Jan, le pèlerin d’Anvers

Après la publication de mes premiers articles sur mon chemin de Compostelle 2012 (Via Podiensis et Camino francés) dans le numéro 148 de la revue Globe-Trotters Magazine de l’association ABM(Aventuriers du bout du monde), j’ai proposé au comité de rédaction de l’association une série de portraits de pèlerins de Compostelle dans le cadre du numéro spécial « Sur les Chemins de… » N°150 de juillet-août 2013. 

Après un article intitulé "La magie des chemins de Compostelle" dans le numéro 148, Globe-Trotters Magazine publie dans son numéro 150 une série de portraits de pèlerins rencontrés sur la voie du Puy et le Camino Francés en 2012. Page 1.

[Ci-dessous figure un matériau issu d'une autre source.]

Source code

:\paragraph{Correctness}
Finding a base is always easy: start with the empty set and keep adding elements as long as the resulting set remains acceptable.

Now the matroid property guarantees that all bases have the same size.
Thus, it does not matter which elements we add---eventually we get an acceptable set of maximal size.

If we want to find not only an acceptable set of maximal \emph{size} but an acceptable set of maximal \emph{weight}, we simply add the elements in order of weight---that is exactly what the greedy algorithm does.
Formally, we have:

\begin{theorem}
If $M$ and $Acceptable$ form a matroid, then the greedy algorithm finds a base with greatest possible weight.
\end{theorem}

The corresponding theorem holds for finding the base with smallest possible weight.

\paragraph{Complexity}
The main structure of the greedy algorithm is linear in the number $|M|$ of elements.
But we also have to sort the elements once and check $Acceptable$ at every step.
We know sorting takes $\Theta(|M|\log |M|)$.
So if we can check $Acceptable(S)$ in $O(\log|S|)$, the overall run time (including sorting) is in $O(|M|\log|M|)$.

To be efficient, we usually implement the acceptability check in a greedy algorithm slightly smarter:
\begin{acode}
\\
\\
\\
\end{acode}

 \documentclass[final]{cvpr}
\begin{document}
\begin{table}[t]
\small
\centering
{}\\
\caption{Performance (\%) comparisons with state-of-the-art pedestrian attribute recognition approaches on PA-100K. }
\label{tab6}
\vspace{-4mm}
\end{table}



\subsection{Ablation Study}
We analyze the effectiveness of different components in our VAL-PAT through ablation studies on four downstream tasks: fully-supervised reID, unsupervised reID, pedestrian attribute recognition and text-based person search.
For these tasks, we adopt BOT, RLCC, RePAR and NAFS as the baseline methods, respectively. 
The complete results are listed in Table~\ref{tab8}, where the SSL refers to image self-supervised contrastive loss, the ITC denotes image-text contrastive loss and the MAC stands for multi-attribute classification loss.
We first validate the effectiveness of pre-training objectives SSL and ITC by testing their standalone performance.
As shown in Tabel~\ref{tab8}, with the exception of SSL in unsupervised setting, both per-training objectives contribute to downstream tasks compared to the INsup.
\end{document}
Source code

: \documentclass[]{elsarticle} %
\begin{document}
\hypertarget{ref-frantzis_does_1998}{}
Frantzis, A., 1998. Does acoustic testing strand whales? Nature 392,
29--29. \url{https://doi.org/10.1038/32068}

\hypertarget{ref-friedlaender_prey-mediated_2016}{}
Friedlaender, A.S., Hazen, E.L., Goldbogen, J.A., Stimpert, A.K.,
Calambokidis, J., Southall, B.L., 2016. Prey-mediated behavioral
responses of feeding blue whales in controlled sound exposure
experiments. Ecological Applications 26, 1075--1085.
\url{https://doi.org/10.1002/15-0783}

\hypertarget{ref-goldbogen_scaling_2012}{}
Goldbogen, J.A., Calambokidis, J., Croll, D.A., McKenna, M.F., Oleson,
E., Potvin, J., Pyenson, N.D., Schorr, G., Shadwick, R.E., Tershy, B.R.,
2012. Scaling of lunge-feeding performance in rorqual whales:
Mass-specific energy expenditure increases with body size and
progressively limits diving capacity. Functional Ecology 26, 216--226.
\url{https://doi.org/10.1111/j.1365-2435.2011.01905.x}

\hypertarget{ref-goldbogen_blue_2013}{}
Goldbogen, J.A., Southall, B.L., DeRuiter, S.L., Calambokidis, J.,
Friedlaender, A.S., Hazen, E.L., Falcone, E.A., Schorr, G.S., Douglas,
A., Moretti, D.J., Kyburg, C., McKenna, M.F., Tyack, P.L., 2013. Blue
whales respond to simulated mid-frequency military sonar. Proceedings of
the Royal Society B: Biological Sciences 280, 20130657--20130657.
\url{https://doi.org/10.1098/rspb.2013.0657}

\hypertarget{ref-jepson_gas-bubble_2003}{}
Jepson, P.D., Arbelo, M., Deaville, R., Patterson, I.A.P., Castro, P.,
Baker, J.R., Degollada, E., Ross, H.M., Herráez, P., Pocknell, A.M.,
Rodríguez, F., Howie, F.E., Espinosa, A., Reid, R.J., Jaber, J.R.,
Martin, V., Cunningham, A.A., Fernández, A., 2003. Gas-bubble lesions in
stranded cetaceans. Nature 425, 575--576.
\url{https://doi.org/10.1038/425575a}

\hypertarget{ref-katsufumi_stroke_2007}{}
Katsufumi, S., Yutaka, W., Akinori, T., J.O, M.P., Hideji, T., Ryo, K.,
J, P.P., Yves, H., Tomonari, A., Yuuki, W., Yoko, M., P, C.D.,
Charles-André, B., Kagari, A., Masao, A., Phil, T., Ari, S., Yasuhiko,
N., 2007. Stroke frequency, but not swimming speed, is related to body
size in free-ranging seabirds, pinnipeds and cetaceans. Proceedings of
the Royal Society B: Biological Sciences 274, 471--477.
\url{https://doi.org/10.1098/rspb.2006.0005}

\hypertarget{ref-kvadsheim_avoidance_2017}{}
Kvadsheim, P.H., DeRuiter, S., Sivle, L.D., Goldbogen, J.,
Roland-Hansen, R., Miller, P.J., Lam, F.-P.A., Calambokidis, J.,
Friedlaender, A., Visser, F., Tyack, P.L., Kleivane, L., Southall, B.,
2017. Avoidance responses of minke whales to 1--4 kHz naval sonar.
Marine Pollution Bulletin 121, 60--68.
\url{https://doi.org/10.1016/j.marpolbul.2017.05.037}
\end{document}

Pèlerin d’Anvers. Après un article intitulé « La magie des chemins de Compostelle » dans le numéro 148, Globe-Trotters Magazine publie dans son numéro 150 une série de portraits de pèlerins rencontrés sur la voie du Puy et le Camino Francés en 2012. Page 1.

Je vous ai parlé dans l’article précédent des circonstances de ma rencontre avec Jan, dans l’ascension du col de Roncevaux. Voici, comme promis, l’interview qu’il m’a accordée.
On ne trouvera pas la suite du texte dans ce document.